▸ **Your objective**
At the line that includes "乌东德水电站所在地人口密度较", begin writing out the entries below exactly, and continue through the last line without adding anything.
——————
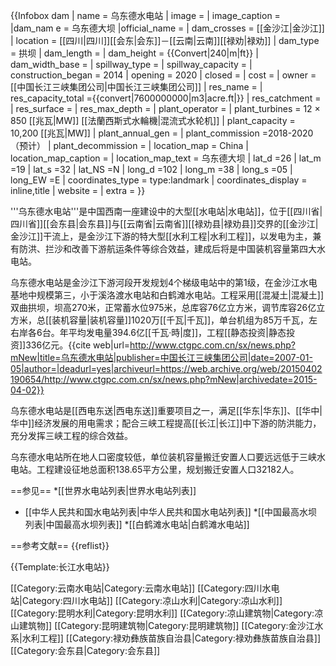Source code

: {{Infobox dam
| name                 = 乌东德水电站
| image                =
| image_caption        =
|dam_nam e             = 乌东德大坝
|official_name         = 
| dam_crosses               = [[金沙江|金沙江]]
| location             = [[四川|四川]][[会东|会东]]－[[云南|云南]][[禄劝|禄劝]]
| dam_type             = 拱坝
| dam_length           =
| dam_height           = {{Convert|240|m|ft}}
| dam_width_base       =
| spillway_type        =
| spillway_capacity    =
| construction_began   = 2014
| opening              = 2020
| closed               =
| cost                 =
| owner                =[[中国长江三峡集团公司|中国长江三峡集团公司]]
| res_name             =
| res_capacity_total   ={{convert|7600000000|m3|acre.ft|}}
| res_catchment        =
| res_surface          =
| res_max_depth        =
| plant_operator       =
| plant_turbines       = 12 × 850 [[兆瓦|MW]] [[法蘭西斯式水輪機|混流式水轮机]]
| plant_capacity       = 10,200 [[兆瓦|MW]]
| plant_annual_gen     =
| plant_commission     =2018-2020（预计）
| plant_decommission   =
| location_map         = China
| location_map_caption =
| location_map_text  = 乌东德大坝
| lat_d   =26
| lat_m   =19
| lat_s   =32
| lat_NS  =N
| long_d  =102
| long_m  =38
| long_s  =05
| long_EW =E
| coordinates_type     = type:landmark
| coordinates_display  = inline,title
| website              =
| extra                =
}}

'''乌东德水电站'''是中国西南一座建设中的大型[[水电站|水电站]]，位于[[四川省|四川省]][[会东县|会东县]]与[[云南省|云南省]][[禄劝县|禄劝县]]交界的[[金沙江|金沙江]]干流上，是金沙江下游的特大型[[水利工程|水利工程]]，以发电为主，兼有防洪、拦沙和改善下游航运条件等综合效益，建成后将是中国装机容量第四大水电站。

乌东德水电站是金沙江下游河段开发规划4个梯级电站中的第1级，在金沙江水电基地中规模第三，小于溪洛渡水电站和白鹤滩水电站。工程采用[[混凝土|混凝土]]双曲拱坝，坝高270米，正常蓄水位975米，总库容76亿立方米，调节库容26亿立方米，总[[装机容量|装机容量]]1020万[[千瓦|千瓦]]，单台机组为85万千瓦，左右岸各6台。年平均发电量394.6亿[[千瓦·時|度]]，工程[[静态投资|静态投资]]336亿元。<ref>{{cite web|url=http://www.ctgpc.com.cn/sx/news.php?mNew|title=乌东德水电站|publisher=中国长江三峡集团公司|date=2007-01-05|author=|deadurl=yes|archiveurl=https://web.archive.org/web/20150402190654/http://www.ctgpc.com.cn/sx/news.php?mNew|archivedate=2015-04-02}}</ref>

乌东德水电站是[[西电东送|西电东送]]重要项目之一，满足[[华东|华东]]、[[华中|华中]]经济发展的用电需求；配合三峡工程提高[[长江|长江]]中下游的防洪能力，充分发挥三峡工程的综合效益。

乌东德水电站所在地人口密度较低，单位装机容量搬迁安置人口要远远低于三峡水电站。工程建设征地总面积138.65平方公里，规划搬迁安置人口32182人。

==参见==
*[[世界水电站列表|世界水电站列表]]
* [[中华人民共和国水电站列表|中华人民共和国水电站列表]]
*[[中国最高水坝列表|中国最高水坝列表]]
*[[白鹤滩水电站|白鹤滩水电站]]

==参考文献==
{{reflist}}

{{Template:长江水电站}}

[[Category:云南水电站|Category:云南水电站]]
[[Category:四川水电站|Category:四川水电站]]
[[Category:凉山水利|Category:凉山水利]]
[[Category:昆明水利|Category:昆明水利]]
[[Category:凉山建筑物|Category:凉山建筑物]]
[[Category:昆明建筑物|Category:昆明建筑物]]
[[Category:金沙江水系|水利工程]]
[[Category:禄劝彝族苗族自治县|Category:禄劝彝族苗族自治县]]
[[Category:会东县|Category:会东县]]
——————
▸ **Reply to the exercise**
乌东德水电站所在地人口密度较低，单位装机容量搬迁安置人口要远远低于三峡水电站。工程建设征地总面积138.65平方公里，规划搬迁安置人口32182人。

==参见==
*[[世界水电站列表|世界水电站列表]]
* [[中华人民共和国水电站列表|中华人民共和国水电站列表]]
*[[中国最高水坝列表|中国最高水坝列表]]
*[[白鹤滩水电站|白鹤滩水电站]]

==参考文献==
{{reflist}}

{{Template:长江水电站}}

[[Category:云南水电站|Category:云南水电站]]
[[Category:四川水电站|Category:四川水电站]]
[[Category:凉山水利|Category:凉山水利]]
[[Category:昆明水利|Category:昆明水利]]
[[Category:凉山建筑物|Category:凉山建筑物]]
[[Category:昆明建筑物|Category:昆明建筑物]]
[[Category:金沙江水系|水利工程]]
[[Category:禄劝彝族苗族自治县|Category:禄劝彝族苗族自治县]]
[[Category:会东县|Category:会东县]]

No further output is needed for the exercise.